Klingt nicht unplausibel, so sehen „wir“ das ja heute. Es ist völlig unerheblich, dass es da einen Vertrag mit einem Systemhaus gibt, daß dieses die Leute nicht direkt zur Verfügung stellt, sondern einen Subunternehmer beauftragt etc. etc. Es spielt auch keine Rolle, dass das eigentlich problembehaftete Arbeitsverhältnis zwischen dem Subunternehmer und den zwei Freelancern besteht. Auch ist egal, ob Daimler das IT-Systemhaus nicht beauftragt hat, um Geld zu sparen, sondern um zwei Leute zu haben, die notfalls auf das Knowhow des Systemhauses zugreifen können. Alles total irrelevant. Und „irgendwie“ wissen wir ja auch, dass das alles nur den Markt bändigen soll und entfesselten Manchester-Kapitalismus verhindern.

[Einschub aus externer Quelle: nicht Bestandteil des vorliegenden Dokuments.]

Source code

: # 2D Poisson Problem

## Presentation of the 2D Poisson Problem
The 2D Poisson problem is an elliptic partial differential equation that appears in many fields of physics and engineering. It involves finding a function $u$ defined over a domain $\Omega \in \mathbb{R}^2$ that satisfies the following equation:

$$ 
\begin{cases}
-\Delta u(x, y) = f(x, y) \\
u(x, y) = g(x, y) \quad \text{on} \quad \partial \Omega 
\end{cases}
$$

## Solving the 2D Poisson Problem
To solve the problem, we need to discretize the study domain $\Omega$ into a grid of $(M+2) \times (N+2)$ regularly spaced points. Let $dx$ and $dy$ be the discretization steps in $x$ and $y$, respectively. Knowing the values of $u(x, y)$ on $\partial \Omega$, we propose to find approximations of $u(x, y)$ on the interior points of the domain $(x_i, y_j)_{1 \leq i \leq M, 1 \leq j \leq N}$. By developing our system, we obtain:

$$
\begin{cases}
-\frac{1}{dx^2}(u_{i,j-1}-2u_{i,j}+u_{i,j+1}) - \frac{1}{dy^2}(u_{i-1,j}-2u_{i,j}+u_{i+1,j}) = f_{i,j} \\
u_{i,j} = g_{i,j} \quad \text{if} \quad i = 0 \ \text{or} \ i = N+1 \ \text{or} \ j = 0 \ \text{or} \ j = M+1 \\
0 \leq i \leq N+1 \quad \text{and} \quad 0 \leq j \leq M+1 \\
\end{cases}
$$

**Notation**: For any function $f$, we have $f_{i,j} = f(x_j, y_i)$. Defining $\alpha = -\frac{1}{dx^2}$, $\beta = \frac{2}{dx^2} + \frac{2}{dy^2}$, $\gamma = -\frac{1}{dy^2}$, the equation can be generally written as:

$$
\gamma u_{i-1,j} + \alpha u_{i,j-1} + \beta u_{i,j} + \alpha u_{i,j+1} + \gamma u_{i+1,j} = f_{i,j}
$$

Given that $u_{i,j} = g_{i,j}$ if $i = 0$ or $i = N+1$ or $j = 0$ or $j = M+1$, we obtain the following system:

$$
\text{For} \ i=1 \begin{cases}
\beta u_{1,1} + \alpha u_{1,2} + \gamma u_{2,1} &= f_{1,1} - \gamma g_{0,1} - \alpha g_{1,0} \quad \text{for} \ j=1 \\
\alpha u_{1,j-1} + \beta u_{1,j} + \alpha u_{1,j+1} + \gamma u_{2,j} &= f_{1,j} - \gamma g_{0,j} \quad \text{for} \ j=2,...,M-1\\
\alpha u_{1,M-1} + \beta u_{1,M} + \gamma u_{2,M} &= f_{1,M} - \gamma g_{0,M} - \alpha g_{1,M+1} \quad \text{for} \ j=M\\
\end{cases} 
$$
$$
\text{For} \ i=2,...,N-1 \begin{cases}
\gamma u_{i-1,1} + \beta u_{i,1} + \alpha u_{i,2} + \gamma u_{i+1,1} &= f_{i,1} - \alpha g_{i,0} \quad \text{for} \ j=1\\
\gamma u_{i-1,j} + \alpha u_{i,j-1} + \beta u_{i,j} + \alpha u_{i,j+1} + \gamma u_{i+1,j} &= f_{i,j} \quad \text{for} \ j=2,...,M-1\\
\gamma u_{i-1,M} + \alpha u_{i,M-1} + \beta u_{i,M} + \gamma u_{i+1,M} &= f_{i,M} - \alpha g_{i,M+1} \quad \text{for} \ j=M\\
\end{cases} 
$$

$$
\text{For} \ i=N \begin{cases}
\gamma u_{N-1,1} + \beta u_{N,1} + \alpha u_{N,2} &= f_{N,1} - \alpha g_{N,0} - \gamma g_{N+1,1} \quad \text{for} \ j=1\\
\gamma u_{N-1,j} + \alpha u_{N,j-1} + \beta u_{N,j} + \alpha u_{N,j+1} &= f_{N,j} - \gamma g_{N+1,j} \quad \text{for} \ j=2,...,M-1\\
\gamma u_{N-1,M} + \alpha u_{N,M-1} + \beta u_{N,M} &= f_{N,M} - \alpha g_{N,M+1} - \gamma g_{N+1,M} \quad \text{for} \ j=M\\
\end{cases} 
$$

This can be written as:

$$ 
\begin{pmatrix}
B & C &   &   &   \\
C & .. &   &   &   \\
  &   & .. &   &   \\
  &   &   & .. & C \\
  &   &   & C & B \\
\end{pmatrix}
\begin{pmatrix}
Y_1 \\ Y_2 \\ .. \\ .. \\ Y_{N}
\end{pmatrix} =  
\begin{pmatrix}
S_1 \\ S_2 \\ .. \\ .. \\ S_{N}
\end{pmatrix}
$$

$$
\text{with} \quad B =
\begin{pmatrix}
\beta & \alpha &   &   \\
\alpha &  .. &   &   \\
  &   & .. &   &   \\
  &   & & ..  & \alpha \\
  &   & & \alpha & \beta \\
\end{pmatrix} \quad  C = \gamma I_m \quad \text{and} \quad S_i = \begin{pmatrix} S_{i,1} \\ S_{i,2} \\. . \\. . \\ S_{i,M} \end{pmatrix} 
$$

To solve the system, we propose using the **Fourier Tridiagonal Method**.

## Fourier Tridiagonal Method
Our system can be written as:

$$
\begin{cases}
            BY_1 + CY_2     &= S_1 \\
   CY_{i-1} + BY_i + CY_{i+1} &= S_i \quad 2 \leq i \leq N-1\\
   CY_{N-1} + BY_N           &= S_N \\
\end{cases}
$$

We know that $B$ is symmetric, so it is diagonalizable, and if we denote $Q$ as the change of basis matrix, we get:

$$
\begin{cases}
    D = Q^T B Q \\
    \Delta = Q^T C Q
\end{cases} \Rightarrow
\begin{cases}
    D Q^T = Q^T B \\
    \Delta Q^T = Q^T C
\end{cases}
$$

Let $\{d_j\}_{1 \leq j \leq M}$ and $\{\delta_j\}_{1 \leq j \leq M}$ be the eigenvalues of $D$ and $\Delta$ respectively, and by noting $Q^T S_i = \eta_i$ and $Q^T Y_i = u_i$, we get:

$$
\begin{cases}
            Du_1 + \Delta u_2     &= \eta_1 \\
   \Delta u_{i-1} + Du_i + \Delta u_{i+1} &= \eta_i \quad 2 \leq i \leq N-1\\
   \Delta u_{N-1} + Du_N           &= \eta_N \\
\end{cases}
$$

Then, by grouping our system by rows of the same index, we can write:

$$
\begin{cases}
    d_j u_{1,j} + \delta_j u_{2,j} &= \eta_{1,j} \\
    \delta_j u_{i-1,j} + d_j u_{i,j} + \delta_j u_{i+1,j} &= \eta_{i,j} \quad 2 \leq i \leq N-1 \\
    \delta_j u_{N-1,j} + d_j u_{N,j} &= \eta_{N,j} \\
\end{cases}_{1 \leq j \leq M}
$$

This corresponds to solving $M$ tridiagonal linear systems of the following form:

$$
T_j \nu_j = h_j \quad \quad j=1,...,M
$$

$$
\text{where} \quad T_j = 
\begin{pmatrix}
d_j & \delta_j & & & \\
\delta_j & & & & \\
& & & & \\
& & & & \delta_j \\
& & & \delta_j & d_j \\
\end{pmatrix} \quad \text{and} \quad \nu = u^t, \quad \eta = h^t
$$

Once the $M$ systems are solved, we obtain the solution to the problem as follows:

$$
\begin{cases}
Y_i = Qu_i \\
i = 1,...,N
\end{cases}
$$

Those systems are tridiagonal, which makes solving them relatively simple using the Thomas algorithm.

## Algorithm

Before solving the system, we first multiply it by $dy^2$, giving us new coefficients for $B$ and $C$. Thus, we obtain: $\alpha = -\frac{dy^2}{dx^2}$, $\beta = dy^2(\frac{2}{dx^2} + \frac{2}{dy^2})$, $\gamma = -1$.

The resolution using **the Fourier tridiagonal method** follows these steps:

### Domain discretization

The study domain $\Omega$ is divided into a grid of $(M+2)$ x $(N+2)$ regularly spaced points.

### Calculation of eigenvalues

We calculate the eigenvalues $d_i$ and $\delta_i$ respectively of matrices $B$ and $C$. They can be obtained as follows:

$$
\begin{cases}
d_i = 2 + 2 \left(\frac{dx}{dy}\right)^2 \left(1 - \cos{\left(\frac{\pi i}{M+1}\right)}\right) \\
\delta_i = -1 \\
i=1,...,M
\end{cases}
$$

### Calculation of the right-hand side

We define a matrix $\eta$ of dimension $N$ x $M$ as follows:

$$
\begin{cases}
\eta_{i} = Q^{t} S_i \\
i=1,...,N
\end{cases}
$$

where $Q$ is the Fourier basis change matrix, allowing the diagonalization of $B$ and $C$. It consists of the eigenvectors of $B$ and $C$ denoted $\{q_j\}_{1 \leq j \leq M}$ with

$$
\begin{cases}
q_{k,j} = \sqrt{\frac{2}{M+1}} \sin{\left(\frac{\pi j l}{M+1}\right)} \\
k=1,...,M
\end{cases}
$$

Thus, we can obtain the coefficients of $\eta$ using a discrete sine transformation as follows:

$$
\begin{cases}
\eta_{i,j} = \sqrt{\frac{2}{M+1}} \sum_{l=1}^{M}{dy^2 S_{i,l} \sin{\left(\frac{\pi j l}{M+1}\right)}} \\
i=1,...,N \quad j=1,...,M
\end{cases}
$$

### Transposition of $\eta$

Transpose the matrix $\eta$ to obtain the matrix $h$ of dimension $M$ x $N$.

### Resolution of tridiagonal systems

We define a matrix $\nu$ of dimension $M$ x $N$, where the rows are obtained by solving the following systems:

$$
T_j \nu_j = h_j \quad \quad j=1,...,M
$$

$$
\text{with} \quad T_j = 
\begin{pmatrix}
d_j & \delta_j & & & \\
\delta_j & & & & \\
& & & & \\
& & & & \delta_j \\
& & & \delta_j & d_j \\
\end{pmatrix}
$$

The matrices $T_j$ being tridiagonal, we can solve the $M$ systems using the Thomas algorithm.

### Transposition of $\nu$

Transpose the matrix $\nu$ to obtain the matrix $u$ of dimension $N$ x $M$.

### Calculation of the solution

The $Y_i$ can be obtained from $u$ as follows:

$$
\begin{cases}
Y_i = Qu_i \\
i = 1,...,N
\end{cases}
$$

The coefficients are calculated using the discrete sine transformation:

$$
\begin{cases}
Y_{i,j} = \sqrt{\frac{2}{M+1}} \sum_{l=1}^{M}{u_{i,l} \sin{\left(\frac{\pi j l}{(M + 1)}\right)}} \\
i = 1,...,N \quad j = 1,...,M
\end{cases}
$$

Aber irgendwas stimmt hier doch nicht. Es ist nicht der scheinselbständige ausgebeutete Hilfsarbeiter, die hungernde Friseuse, der Bandarbeiter, der mit Tricks um seinen mühsam ausgehandelten Tariflohn gebracht werden soll. Es handelt sich vielmehr um IT-Spezialisten(!). Und die sind gesucht, finden immer etwas, sind nie von Arbeitslosigkeit bedroht, es sei denn, sie hätten sich seit MS-DOS 3.1, COBOL oder 370 Assembler jeder Weiterbildung entzogen. Wen also schützt unser Rechtssystem hier? Leute, die aus einem krisenfesten Arbeitsplatz eine prekäre Beschäftigung machen? Wenn sie mehr Geld wollten, wieso haben sie nicht einfach bei ihrem Subunternehmer gekündigt und sich direkt bei ihrem Auftraggeber beworben? Das kann zwei Gründe haben:
- Sie sind nicht gut genug. Das ist unglaubwürdig, denn dann hätte der Auftraggeber in den mehr als zehn Jahren sicher bereits nach Ersatz gefragt.
- Sie sind gut, aber es existiert ein Vertrag mit dem IT-Systemhaus, der diesen Wechsel verbietet.
Und das scheint die Lösung zu sein, so passt alles zusammen. Wenn sich die beiden in ihren Arbeitsplatz einklagen, kann der bisherige Arbeitgeber keinen Schadensersatz von seinem Kunden fordern, denn dieser wird durch ein Urteil zu seinem vertragswidrigen Verhalten gezwungen. Das wäre aber ein Missbrauch unseres Arbeitsrechts, so war es nicht gedacht. Aber wie war es gedacht?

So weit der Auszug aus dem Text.